Tickets for the Donmar Warehouse production of the Arthur Schnitzler play are proving to be among the most highly prized that the West End has ever seen.

Since the box office opened, the small auditorium in Covent Garden has been sold out for the whole of the play's short run. An answerphone message pleads with callers not to ask about availability.

The demand for tickets is so great that the show is inviting comparisons with the popularity of Laurence Olivier's legendary Othello at the Old Vic in 1964.

Yet some fans are still happy to queue all day, just for the chance of picking up returns. Others among the more theatrically highly placed are pulling every available string to secure one of the half-dozen reserved seats that are set aside each night for the cast and company. Richard Gere, who was slipped through the back door of the theatre on Friday night, probably went to a little less effort.

"I bought my tickets on the first day they went on sale," said Marilyn Barnett from Borehamwood, who works for a bank. "We had such a struggle getting tickets for The Iceman Cometh that I just knew this one would be difficult."

The security guard who will be stationed outside the theatre until The Blue Room's run finishes at the end of next month, said he was offered pounds 1,000 for 10 tickets.

"Obviously I would not have done it even if I'd had tickets," he said. "One woman was waiting outside here for seven and a half hours today and she got in on a return ticket in the end.
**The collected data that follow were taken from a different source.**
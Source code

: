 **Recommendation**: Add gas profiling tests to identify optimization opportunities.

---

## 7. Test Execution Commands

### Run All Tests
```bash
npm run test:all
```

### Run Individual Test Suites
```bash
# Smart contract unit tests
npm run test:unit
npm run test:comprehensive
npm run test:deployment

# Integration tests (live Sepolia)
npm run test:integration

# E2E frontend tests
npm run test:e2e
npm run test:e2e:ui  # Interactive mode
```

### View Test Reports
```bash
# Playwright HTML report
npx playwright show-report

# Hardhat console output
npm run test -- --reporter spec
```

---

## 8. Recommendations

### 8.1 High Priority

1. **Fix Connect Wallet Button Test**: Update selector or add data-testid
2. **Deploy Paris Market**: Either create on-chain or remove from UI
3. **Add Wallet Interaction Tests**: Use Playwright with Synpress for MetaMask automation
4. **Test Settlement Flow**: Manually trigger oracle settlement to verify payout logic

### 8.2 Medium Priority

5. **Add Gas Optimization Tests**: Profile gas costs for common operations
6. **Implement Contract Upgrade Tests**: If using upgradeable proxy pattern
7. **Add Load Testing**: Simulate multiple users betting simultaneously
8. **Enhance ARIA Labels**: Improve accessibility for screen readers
I have heard of touts in Leicester Square offering seats for between pounds 80 and pounds 175."

The security guard warned that tickets offered in the street were often forgeries. "The trouble is, this place only seats 250 with 20 standing." Those fortunate enough to buy a bona fide seat before the play opened on 10 September may have paid as little as pounds 12 for the privilege of seeing Mrs Tom Cruise in a role that has won her almost universal critical praise.
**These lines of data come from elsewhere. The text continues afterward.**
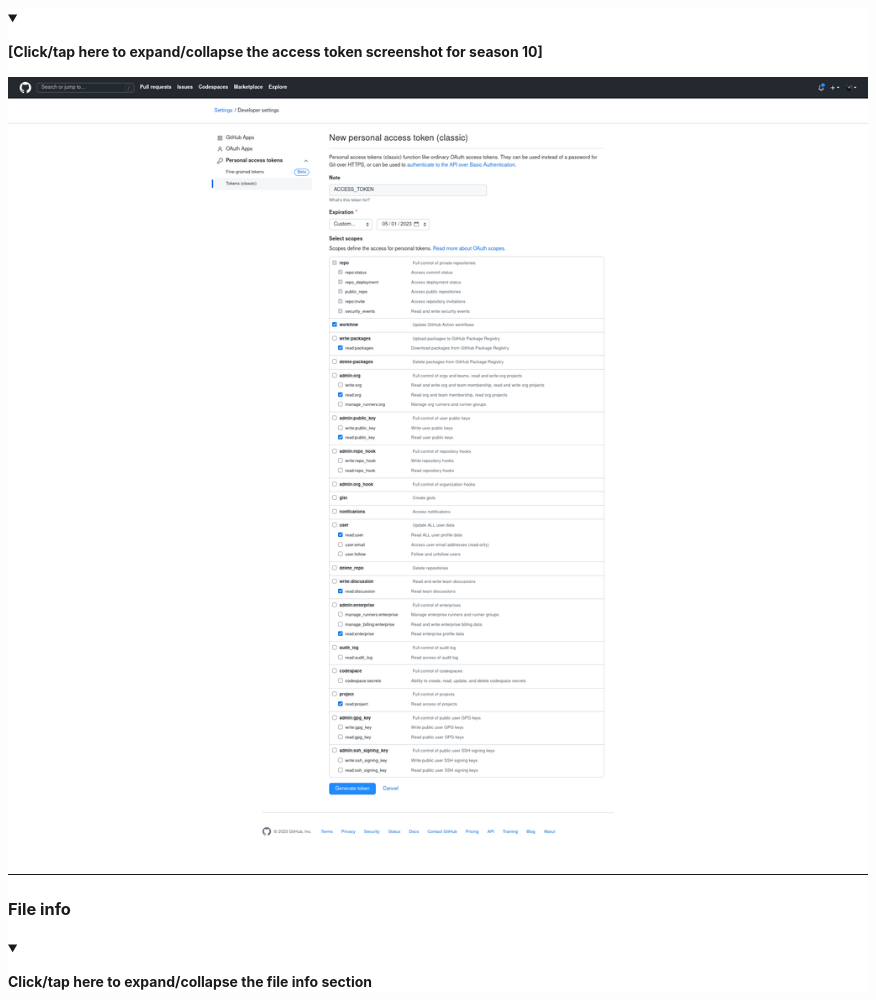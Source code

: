 <details open><summary><p><b>[Click/tap here to expand/collapse the access token screenshot for season 10]</b></p></summary>

![/Seasons/10/ACCESS_TOKEN/GitHub_Stats_A_ACCESS_TOKEN_2023-04-01_Season10.png](/Seasons/10/ACCESS_TOKEN/GitHub_Stats_A_ACCESS_TOKEN_2023-04-01_Season10.png)

</details>


***

### File info

<details open><summary><p lang="en"><b>Click/tap here to expand/collapse the file info section</b></p></summary>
Outside the theatre on Friday night, five or six hopeful souls approached every group with tickets to see if they had any to spare. These were scenes reminiscent of a new Lloyd Webber musical and cannot be solely due to Kidman's disrobing scene.

The play is David Hare's fairly free adaptation of Arthur Schnitzler's salacious work about a circular series of romances, filmed by Max Ophuls under the title of La Ronde. This production is directed by the Donmar Warehouse's Sam Mendes, and also stars Iain Glen.

Among thespians, the immediate and extraordinary popularity of the play is inviting comparisons with the buzz around some of the great theatrical productions.

"This is real 'event theatre'," said one leading West End publicist. "There may have been interest in Ian Holm's recent King Lear, or in Dustin Hoffman's Shylock, but this kind of thing is usually associated with the opening of musicals such as Chicago.

"Over the years, some other straight productions do stand out, for example, the Royal Shakespeare Company's Nicholas Nickleby, but we do not often see queues like this for a small production."